New Jersey finds itself in the embarrassing position of dead last in the “Financial State of the States” report from Truth in Accounting (TIA). More specifically, a comprehensive study of the state’s finances showed $43 billion available to pay $241 billion of outstanding bills. Those expenses consist of $55 billion of bonds and other net liabilities, $80 billion of unfunded pension benefits owed to public employees and teachers, and $105 billion of unfunded health care benefits to that same group.
This distressing financial picture shows New Jersey with a $197.7 billion budget shortfall for the fiscal year ending June 30, 2021. And that translates into an individual taxpayer burden of $58,700 — the highest in the country.
In fact, New Jersey was the only state to experience a decline in its financial condition for the fiscal year 2021, as it remained for the 13th straight year in the bottom five of what TIA calls the “Sinkhole States.” States that lack the necessary funds to pay their bills were relegated to that category, while states that had sufficient funds were dubbed “Sunshine States.”
Truth in Accounting is a partnership between the nonpartisan TIA and the University of Denver.
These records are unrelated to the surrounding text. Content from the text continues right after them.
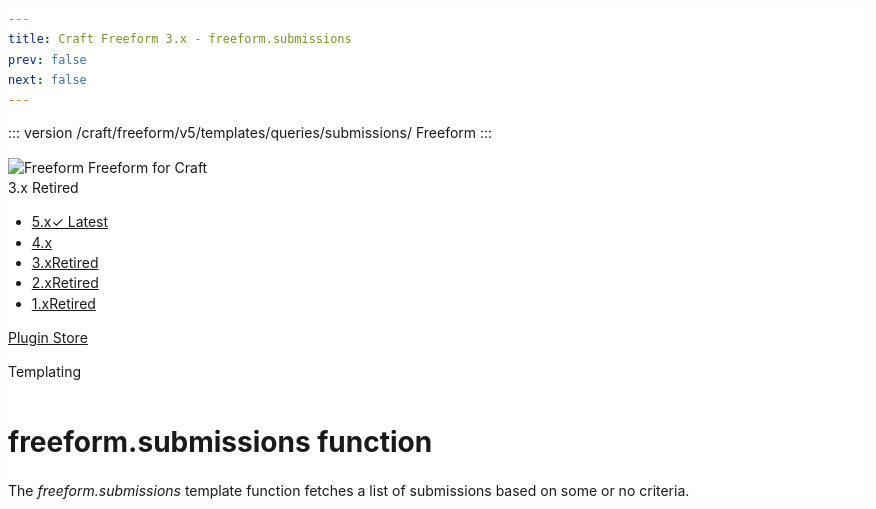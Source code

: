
 ```yaml
---
title: Craft Freeform 3.x - freeform.submissions
prev: false
next: false
---
```


<meta property="og:image" content="https://docs.solspace.com/extras/social/craft/freeform/freeform.png" />

::: version /craft/freeform/v5/templates/queries/submissions/
Freeform
:::

<div id="pr-heading">
    <img src="https://docs.solspace.com/extras/icons/products/freeform-icon.png" alt="Freeform" class="pr-image">
    <span class="pr-name">Freeform</span>
    <span class="pr-category">for Craft</span>
    <div class="pr-v-wrapper">
        <div class="pr-v">
            <span class="pr-v-v">3.x</span>
            <span class="pr-v-type pr-retired">Retired</span>
            <span class="pr-v-arrow arrow down"></span>
        </div>
        <ul class="pr-v-list">
            <li><a href="/craft/freeform/v5/">5.x<span class="pr-v-type pr-latest">✓ Latest</span></a></li>
            <li><a href="/craft/freeform/v4/">4.x</a></li>
            <li><a href="/craft/freeform/v3/">3.x<span class="pr-v-type pr-retired">Retired</span></a></li>
            <li><a href="/craft/freeform/v2/">2.x<span class="pr-v-type pr-retired">Retired</span></a></li>
            <li><a href="/craft/freeform/v1/">1.x<span class="pr-v-type pr-retired">Retired</span></a></li>
        </ul>
    </div>
    <div class="pr-buy">
        <a href="https://plugins.craftcms.com/freeform" class="button button-blue"><span class="external-url">Plugin Store</span></a>
    </div>
</div>

<span class="page-section">Templating</span>

# freeform.submissions function

The *freeform.submissions* template function fetches a list of submissions based on some or no criteria.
Its mission is to enhance the public’s understanding of government finances by presenting reliable and transparent government financial information.
An examination of that information for New Jersey resulted in the state receiving an “F” for financial health based on TIA’s grading scale, which assigns that failing score to any state government with a taxpayer burden greater than $20,000.
The bad news does not end there for the Garden State. The authors of the report found that the state’s fiscal status could deteriorate further going forward as both federal COVID funding and the market value of its retirement system assets decline.
Total debt among the 50 states was $1.2 trillion according to TIA. Most of that debt stems from unfunded retirement benefits promised to state employees and teachers, including pension and healthcare liabilities. For fiscal year 2021, total pension debt amounted to $699 billion, and other post-employment benefits (OPEB) – mainly retire healthcare – totaled $665 billion.
As outlined in the report, New Jersey‘s unfunded pension benefits at the end of the fiscal year were $79.8 billion, while unfunded retiree health care benefits were $105.6 billion. Like all states, New Jersey’s pension plan assets experienced significant short-term increases in value, yet the state’s portion of its net pension liability increased because it assumed new pension responsibility from local governments. The overall effect was to add to the individual taxpayer burden.
TIA’s report should serve as a wake-up call for all Garden State legislators and government officials. Thanks to the generous infusion of COVID-19-related assistance from Washington, for the last several years New Jersey has been able to edge away from the cliff of financial disaster, where it has lingered for years.
Now is the time for the governor and legislature to take advantage of that breathing room to do a top-to-bottom analysis of New Jersey’s chronically mismanaged budget — critically parsing its oppressive taxes, revenues and expenditures.
Indeed, not only does the state saddle its citizens with the third-highest tax burden in the country, but its annual budget has grown nearly 140% over the past 20 years while its economic activity (measured by gross state product) has increased by less than 1% annually since the Great Recession. Taxes today are driving both people and corporations out of New Jersey rather than welcoming them.
More than anything, New Jersey needs a sensible and thoughtful long-range fiscal plan, driven by an administration and elected officials who are not afraid to make the politically difficult decisions necessary to bring order at long last to New Jersey’s financial house.
Cities like Detroit, and arguably Atlantic City, have been hollowed out financially by refusing to deal with their debt load and spending beyond their recurring revenue capacity. The state is not immune to the same fate if our governor and legislature do not change their ways.
Thomas Healey is a senior fellow at Harvard University’s Kennedy School of Government. He was an assistant secretary of the U.S. Treasury under President Reagan.